Rasberry Pi stuff...

I dont mind the pics at first, before later look them again alongside with poster’s avatar…

but prince,

[quote]I wouldn’t let CPU or RAM considerations get in the way of whether people want Java or not (which is not what this thread is about);
[/quote]
is true

not really amazing given the processor is an ARM1176JZF-S.

The J stands for Jazelle (since I’m a newbie, I’m not allowed to post links, but ask our friend Google for Java, ARM & Jazelle), which in turn is Java in silicon.

The sad thing is: Jazelle is closed source and so OpenJDK cannot use it (at least AFAIK). It would require clean room reverse engineering to learn how to interface with the Java hardware implementation …

Bernhard

FWIW, V8 runs pretty great on somewhat recent ARM CPUs.

Jazelle is closed source

Well, the specs aren’t freely available. Also, Jazelle is only interesting for interpreters. Basically, you have a software implementation of every op and you use that one if a hardware implementation isn’t available. You jump back and forth all the time.

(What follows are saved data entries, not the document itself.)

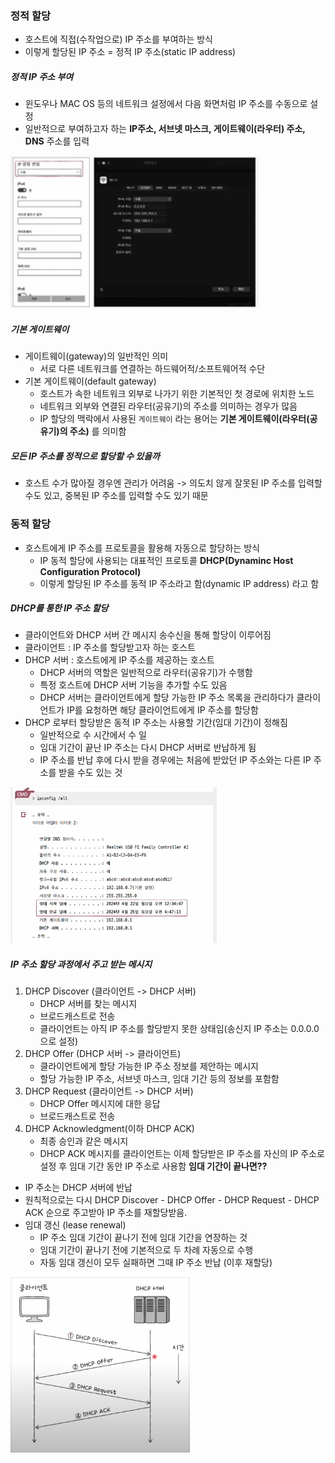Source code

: ### 정적 할당
- 호스트에 직접(수작업으로) IP 주소를 부여하는 방식
- 이렇게 할당된 IP 주소 = 정적 IP 주소(static IP address)

##### 정적 IP 주소 부여
- 윈도우나 MAC OS 등의 네트워크 설정에서 다음 화면처럼 IP 주소를 수동으로 설정
- 일반적으로 부여하고자 하는 **IP주소, 서브넷 마스크, 게이트웨이(라우터) 주소, DNS** 주소를 입력

![](../../README_resources/Pasted%20image%2020251006191833.png)

##### 기본 게이트웨이
- 게이트웨이(gateway)의 일반적인 의미
	- 서로 다른 네트워크를 연결하는 하드웨어적/소프트웨어적 수단
- 기본 게이트웨이(default gateway)
	- 호스트가 속한 네트워크 외부로 나가기 위한 기본적인 첫 경로에 위치한 노드
	- 네트워크 외부와 연결된 라우터(공유기)의 주소를 의미하는 경우가 많음
	- IP 할당의 맥락에서 사용된 `게이트웨이` 라는 용어는 **기본 게이트웨이(라우터(공유기)의 주소)** 를 의미함

##### 모든 IP 주소를 정적으로 할당할 수 있을까
- 호스트 수가 많아질 경우엔 관리가 어려움
	-> 의도치 않게 잘못된 IP 주소를 입력할 수도 있고, 중복된 IP 주소를 입력할 수도 있기 때문

### 동적 할당
- 호스트에게 IP 주소를 프로토콜을 활용해 자동으로 할당하는 방식
	- IP 동적 할당에 사용되는 대표적인 프로토콜 **DHCP(Dynaminc Host Configuration Protocol)**
	-  이렇게 할당된 IP 주소를 동적 IP 주소라고 함(dynamic IP address) 라고 함

##### DHCP를 통한 IP 주소 할당
- 클라이언트와 DHCP 서버 간 메시지 송수신을 통해 할당이 이루어짐
- 클라이언트 : IP 주소를 할당받고자 하는 호스트
- DHCP 서버 : 호스트에게 IP 주소를 제공하는 호스트
	- DHCP 서버의 역할은 일반적으로 라우터(공유기)가 수행함
	- 특정 호스트에 DHCP 서버 기능을 추가할 수도 있음
	- DHCP 서버는 클라이언트에게 할당 가능한 IP 주소 목록을 관리하다가 클라이언트가 IP를 요청하면 해당 클라이언트에게 IP 주소를 할당함
- DHCP 로부터 할당받은 동적 IP 주소는 사용할 기간(임대 기간)이 정해짐
	- 일반적으로 수 시간에서 수 일
	- 임대 기간이 끝난 IP 주소는 다시 DHCP 서버로 반납하게 됨
	- IP 주소를 반납 후에 다시 받을 경우에는 처음에 받았던 IP 주소와는 다른 IP 주소를 받을 수도 있는 것

![](../../README_resources/Pasted%20image%2020251006193436.png)

##### IP 주소 할당 과정에서 주고 받는 메시지
1. DHCP Discover (클라이언트 -> DHCP 서버)
	- DHCP 서버를 찾는 메시지
	- 브로드캐스트로 전송
	- 클라이언트는 아직 IP 주소를 할당받지 못한 상태임(송신지 IP 주소는 0.0.0.0으로 설정)
2. DHCP Offer (DHCP 서버 -> 클라이언트)
	- 클라이언트에게 할당 가능한 IP 주소 정보를 제안하는 메시지
	- 할당 가능한 IP 주소, 서브넷 마스크, 임대 기간 등의 정보를 포함함
3. DHCP Request (클라이언트 -> DHCP 서버)
	- DHCP Offer 메시지에 대한 응답
	- 브로드캐스트로 전송
4. DHCP Acknowledgment(이하 DHCP ACK)
	- 최종 승인과 같은 메시지
	- DHCP ACK 메시지를 클라이언트는 이제 할당받은 IP 주소를 자신의 IP 주소로 설정 후 임대 기간 동안 IP 주소로 사용함
**임대 기간이 끝나면??**
- IP 주소는 DHCP 서버에 반납
- 원칙적으로는 다시 DHCP Discover - DHCP Offer - DHCP Request - DHCP ACK 순으로 주고받아 IP 주소를 재할당받음.
- 임대 갱신 (lease renewal)
	- IP 주소 임대 기간이 끝나기 전에 임대 기간을 연장하는 것
	- 임대 기간이 끝나기 전에 기본적으로 두 차례 자동으로 수행
	- 자동 임대 갱신이 모두 실패하면 그때 IP 주소 반납 (이후 재할당)

![](../../README_resources/Pasted%20image%2020251006193707.png)

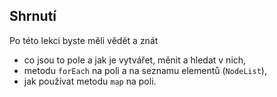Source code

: ## Shrnutí

Po této lekci byste měli vědět a znát

- co jsou to pole a jak je vytvářet, měnit a hledat v nich,
- metodu `forEach` na poli a na seznamu elementů (`NodeList`),
- jak používat metodu `map` na poli.
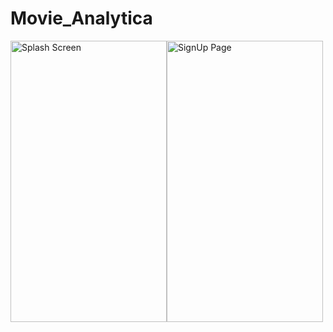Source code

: # Movie_Analytica

<img src="https://user-images.githubusercontent.com/25931598/45235305-193e1c80-b2f6-11e8-9ed1-f5a77b4a835f.png" alt="Splash Screen" width="250" height="450"><img src="https://user-images.githubusercontent.com/25931598/45236101-86eb4800-b2f8-11e8-910b-a56ad31ed7bd.png" alt="SignUp Page" width="250" height="450">

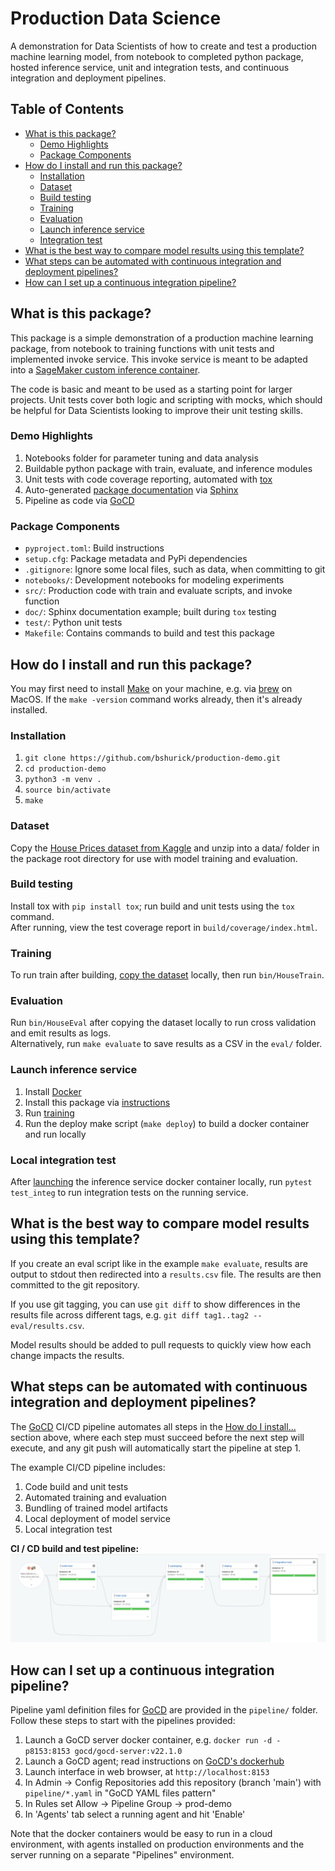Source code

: # Production Data Science
A demonstration for Data Scientists of how to create and test a production 
machine learning model, from notebook to completed python package, hosted inference service, 
unit and integration tests, and continuous integration and deployment pipelines. 

## Table of Contents
* [What is this package?](#what-is-this-package)
  * [Demo Highlights](#demo-highlights)
  * [Package Components](#package-components)
* [How do I install and run this package?](#how-do-i-install-and-run-this-package)
  * [Installation](#installation)
  * [Dataset](#dataset)
  * [Build testing](#build-testing)
  * [Training](#training)
  * [Evaluation](#evaluation)
  * [Launch inference service](#launch-inference-service)
  * [Integration test](#local-integration-test)
* [What is the best way to compare model results using this template?](#what-is-the-best-way-to-compare-model-results-using-this-template)  
* [What steps can be automated with continuous integration and deployment pipelines?](#what-steps-can-be-automated-with-continuous-integration-and-deployment-pipelines)
* [How can I set up a continuous integration pipeline?](#how-can-i-set-up-a-continuous-integration-pipeline)

## What is this package? 
This package is a simple demonstration of a production machine learning package, 
from notebook to training functions with unit tests and implemented invoke service. 
This invoke service is meant to be adapted into a
[SageMaker custom inference container](https://docs.aws.amazon.com/sagemaker/latest/dg/adapt-inference-container.html).

The code is basic and meant to be used as a starting point for larger projects. Unit 
tests cover both logic and scripting with mocks, which should be helpful for Data Scientists 
looking to improve their unit testing skills. 

### Demo Highlights
1. Notebooks folder for parameter tuning and data analysis
1. Buildable python package with train, evaluate, and inference modules
1. Unit tests with code coverage reporting, automated with [tox](https://tox.wiki/en/latest/)
1. Auto-generated [package documentation](https://bshurick.github.io/production-demo/) 
via [Sphinx](https://www.sphinx-doc.org/en/master/)
1. Pipeline as code via [GoCD](https://www.gocd.org/)

### Package Components
* `pyproject.toml`: Build instructions 
* `setup.cfg`: Package metadata and PyPi dependencies
* `.gitignore`: Ignore some local files, such as data, when committing to git
* `notebooks/`: Development notebooks for modeling experiments 
* `src/`: Production code with train and evaluate scripts, and invoke function
* `doc/`: Sphinx documentation example; built during `tox` testing
* `test/`: Python unit tests 
* `Makefile`: Contains commands to build and test this package

## How do I install and run this package?

You may first need to install [Make](https://www.gnu.org/software/make/) on your machine, 
e.g. via [brew](https://formulae.brew.sh/formula/make) on MacOS. If the `make -version` command 
works already, then it's already installed. 

### Installation
1. `git clone https://github.com/bshurick/production-demo.git`  
2. `cd production-demo`  
3. `python3 -m venv .`  
4. `source bin/activate`  
5. `make` 

### Dataset 
Copy the
[House Prices dataset from Kaggle](https://www.kaggle.com/c/house-prices-advanced-regression-techniques/data)
and unzip into a data/ folder in the package root directory for use with 
model training and evaluation. 

### Build testing 
Install tox with `pip install tox`; 
run build and unit tests using the `tox` command.  
After running, 
view the test coverage report in `build/coverage/index.html`. 

### Training 
To run train after building, [copy the dataset](#dataset) locally, then run `bin/HouseTrain`.

### Evaluation 
Run `bin/HouseEval` after copying the dataset locally to run cross validation and emit results as logs.  
Alternatively, run `make evaluate` to save results as a CSV in the `eval/` folder.

### Launch inference service
1. Install [Docker](https://docs.docker.com/get-docker/)
1. Install this package via [instructions](#installation)
1. Run [training](#training)
1. Run the deploy make script (`make deploy`) to build a docker container and run locally

### Local integration test
After [launching](#launch-inference-service) the inference service docker container locally,
run `pytest test_integ` to run integration tests on the running service.  

## What is the best way to compare model results using this template? 

If you create an eval script like in the example `make evaluate`, results 
are output to stdout then redirected into a `results.csv` file. The results are then committed 
to the git repository.  

If you use git tagging, you can use `git diff` to show differences
in the results file across different tags, e.g. `git diff tag1..tag2 -- eval/results.csv`.  

Model results should be added to pull requests to quickly view how each change impacts the results.

## What steps can be automated with continuous integration and deployment pipelines?

The [GoCD](https://docs.gocd.org) CI/CD pipeline automates all steps in the 
[How do I install...](#how-do-i-install-and-run-this-package) section above, where 
each step must succeed before the next step will execute, and any git push will 
automatically start the pipeline at step 1. 

The example CI/CD pipeline includes:
1. Code build and unit tests
1. Automated training and evaluation 
1. Bundling of trained model artifacts 
1. Local deployment of model service 
1. Local integration test

**CI / CD build and test pipeline:**
<img src="https://raw.githubusercontent.com/bshurick/production-demo/main/doc/images/pipeline.png" />

## How can I set up a continuous integration pipeline? 

Pipeline yaml definition files for [GoCD](https://docs.gocd.org) 
are provided in the `pipeline/` folder.  
Follow these steps to start with the pipelines provided:
1. Launch a GoCD server docker container, e.g. `docker run -d -p8153:8153 gocd/gocd-server:v22.1.0`
1. Launch a GoCD agent; read instructions on [GoCD's dockerhub](https://hub.docker.com/r/gocd/gocd-agent-ubuntu-20.04)
1. Launch interface in web browser, at `http://localhost:8153`
1. In Admin -> Config Repositories add this repository (branch 'main') with `pipeline/*.yaml` in "GoCD YAML files pattern" 
1. In Rules set Allow -> Pipeline Group -> prod-demo
1. In 'Agents' tab select a running agent and hit 'Enable'

Note that the docker containers would be easy to run in a cloud environment, with agents installed 
on production environments and the server running on a separate "Pipelines" environment. 
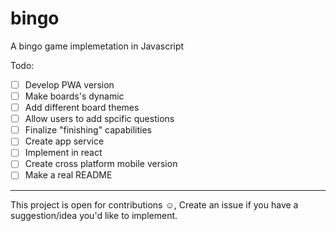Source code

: # bingo
A bingo game implemetation in Javascript

Todo:
 - [ ] Develop PWA version
 - [ ] Make boards's dynamic
 - [ ] Add different board themes
 - [ ] Allow users to add spcific questions
 - [ ] Finalize "finishing" capabilities
 - [ ] Create app service
 - [ ] Implement in react
 - [ ] Create cross platform mobile version
 - [ ] Make a real README

<hr>
This project is open for contributions ☺️,
Create an issue if you have a suggestion/idea you'd like to implement.
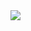 <img src="https://media.tenor.com/fTTVgygGDh8AAAAC/kitty-cat-sandwich.gif">
<style>
a.default {
 color: white;
 text-decoration: none;
}
<h2>:microscope:Currently working on GDPS demonlist and GDPS bot</h2>
<h2><a href="https://discord.com/users/677771773214982166">My Discord</a></h2>
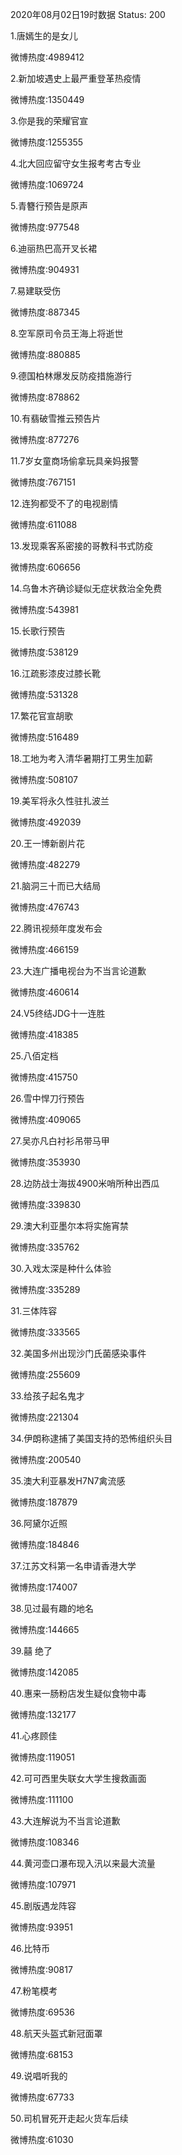 2020年08月02日19时数据
Status: 200

1.唐嫣生的是女儿

微博热度:4989412

2.新加坡遇史上最严重登革热疫情

微博热度:1350449

3.你是我的荣耀官宣

微博热度:1255355

4.北大回应留守女生报考考古专业

微博热度:1069724

5.青簪行预告是原声

微博热度:977548

6.迪丽热巴高开叉长裙

微博热度:904931

7.易建联受伤

微博热度:887345

8.空军原司令员王海上将逝世

微博热度:880885

9.德国柏林爆发反防疫措施游行

微博热度:878862

10.有翡破雪推云预告片

微博热度:877276

11.7岁女童商场偷拿玩具亲妈报警

微博热度:767151

12.连狗都受不了的电视剧情

微博热度:611088

13.发现乘客系密接的哥教科书式防疫

微博热度:606656

14.乌鲁木齐确诊疑似无症状救治全免费

微博热度:543981

15.长歌行预告

微博热度:538129

16.江疏影漆皮过膝长靴

微博热度:531328

17.繁花官宣胡歌

微博热度:516489

18.工地为考入清华暑期打工男生加薪

微博热度:508107

19.美军将永久性驻扎波兰

微博热度:492039

20.王一博新剧片花

微博热度:482279

21.脑洞三十而已大结局

微博热度:476743

22.腾讯视频年度发布会

微博热度:466159

23.大连广播电视台为不当言论道歉

微博热度:460614

24.V5终结JDG十一连胜

微博热度:418385

25.八佰定档

微博热度:415750

26.雪中悍刀行预告

微博热度:409065

27.吴亦凡白衬衫吊带马甲

微博热度:353930

28.边防战士海拔4900米哨所种出西瓜

微博热度:339830

29.澳大利亚墨尔本将实施宵禁

微博热度:335762

30.入戏太深是种什么体验

微博热度:335289

31.三体阵容

微博热度:333565

32.美国多州出现沙门氏菌感染事件

微博热度:255609

33.给孩子起名鬼才

微博热度:221304

34.伊朗称逮捕了美国支持的恐怖组织头目

微博热度:200540

35.澳大利亚暴发H7N7禽流感

微博热度:187879

36.阿黛尔近照

微博热度:184846

37.江苏文科第一名申请香港大学

微博热度:174007

38.见过最有趣的地名

微博热度:144665

39.囍 绝了

微博热度:142085

40.惠来一肠粉店发生疑似食物中毒

微博热度:132177

41.心疼顾佳

微博热度:119051

42.可可西里失联女大学生搜救画面

微博热度:111100

43.大连解说为不当言论道歉

微博热度:108346

44.黄河壶口瀑布现入汛以来最大流量

微博热度:107971

45.剧版遇龙阵容

微博热度:93951

46.比特币

微博热度:90817

47.粉笔模考

微博热度:69536

48.航天头盔式新冠面罩

微博热度:68153

49.说唱听我的

微博热度:67733

50.司机冒死开走起火货车后续

微博热度:61030

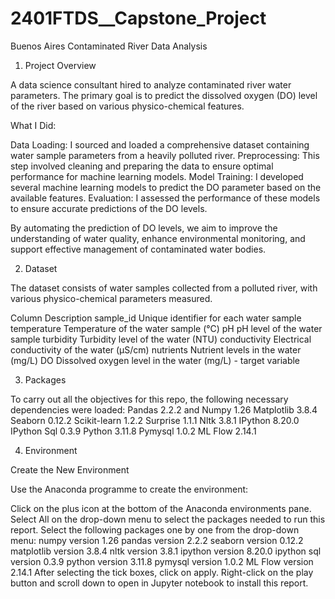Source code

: # 2401FTDS__Capstone_Project
Buenos Aires Contaminated River Data Analysis
1. Project Overview

A data science consultant hired to analyze contaminated river water parameters. The primary goal is to predict the dissolved oxygen (DO) level of the river based on various physico-chemical features.

What I Did:

Data Loading: I sourced and loaded a comprehensive dataset containing water sample parameters from a heavily polluted river. Preprocessing: This step involved cleaning and preparing the data to ensure optimal performance for machine learning models. Model Training: I developed several machine learning models to predict the DO parameter based on the available features. Evaluation: I assessed the performance of these models to ensure accurate predictions of the DO levels.

By automating the prediction of DO levels, we aim to improve the understanding of water quality, enhance environmental monitoring, and support effective management of contaminated water bodies.

2. Dataset

The dataset consists of water samples collected from a polluted river, with various physico-chemical parameters measured.

Column Description sample_id Unique identifier for each water sample temperature Temperature of the water sample (°C) pH pH level of the water sample turbidity Turbidity level of the water (NTU) conductivity Electrical conductivity of the water (µS/cm) nutrients Nutrient levels in the water (mg/L) DO Dissolved oxygen level in the water (mg/L) - target variable

3. Packages

To carry out all the objectives for this repo, the following necessary dependencies were loaded: Pandas 2.2.2 and Numpy 1.26 Matplotlib 3.8.4 Seaborn 0.12.2 Scikit-learn 1.2.2 Surprise 1.1.1 Nltk 3.8.1 IPython 8.20.0 IPython Sql 0.3.9 Python 3.11.8 Pymysql 1.0.2 ML Flow 2.14.1

4. Environment

Create the New Environment

Use the Anaconda programme to create the environment:

Click on the plus icon at the bottom of the Anaconda environments pane. Select All on the drop-down menu to select the packages needed to run this report. Select the following packages one by one from the drop-down menu: numpy version 1.26 pandas version 2.2.2 seaborn version 0.12.2 matplotlib version 3.8.4 nltk version 3.8.1 ipython version 8.20.0 ipython sql version 0.3.9 python version 3.11.8 pymysql version 1.0.2 ML Flow version 2.14.1 After selecting the tick boxes, click on apply. Right-click on the play button and scroll down to open in Jupyter notebook to install this report.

It’s slower than JIT, but there is no warmup and no memory overhead. It’s kinda nice but also kinda pointless (nowadays, anyhow).

Jazelle isn’t meant to be used any more, and is only really supported for keep compatibility. It’s successor is ThumbEE, which is a more general purpose ahead-of-time JIT’er, which supports Java as well as others. It’s documented, and could be used by OpenJDK.

[quote]Java isn’t generally suitable for real-time systems. However he also far too extreme with his response.
[/quote]
Given I actually control 10ton(add some additional weight for the tires) tractors (no not in java) I’d take most ppl that
claim something about real-timeness on the internet with a pinch of salt.

Funnier in that thread the guy makes a bunch of claims as to why Real time java wouldn’t work and then if you would
actually read the java RT spec it exactually what it adds to language.

Meh. anyways between all the… euh other ppl(trying to be nice) in that thread I still didn’t really get what does run
on it without hairpulling or silly slowness.

On the eclipse bit not running on 128-256 mem I don’t know but if I remember correctly the time I started using it we all
still had that kind of memory in our laptops, not that it was pleasant or anything…

whether or not it can run java i’ll still be interested to know if it’ll run opencv. I think it would make the perfect board for a 3d scanner.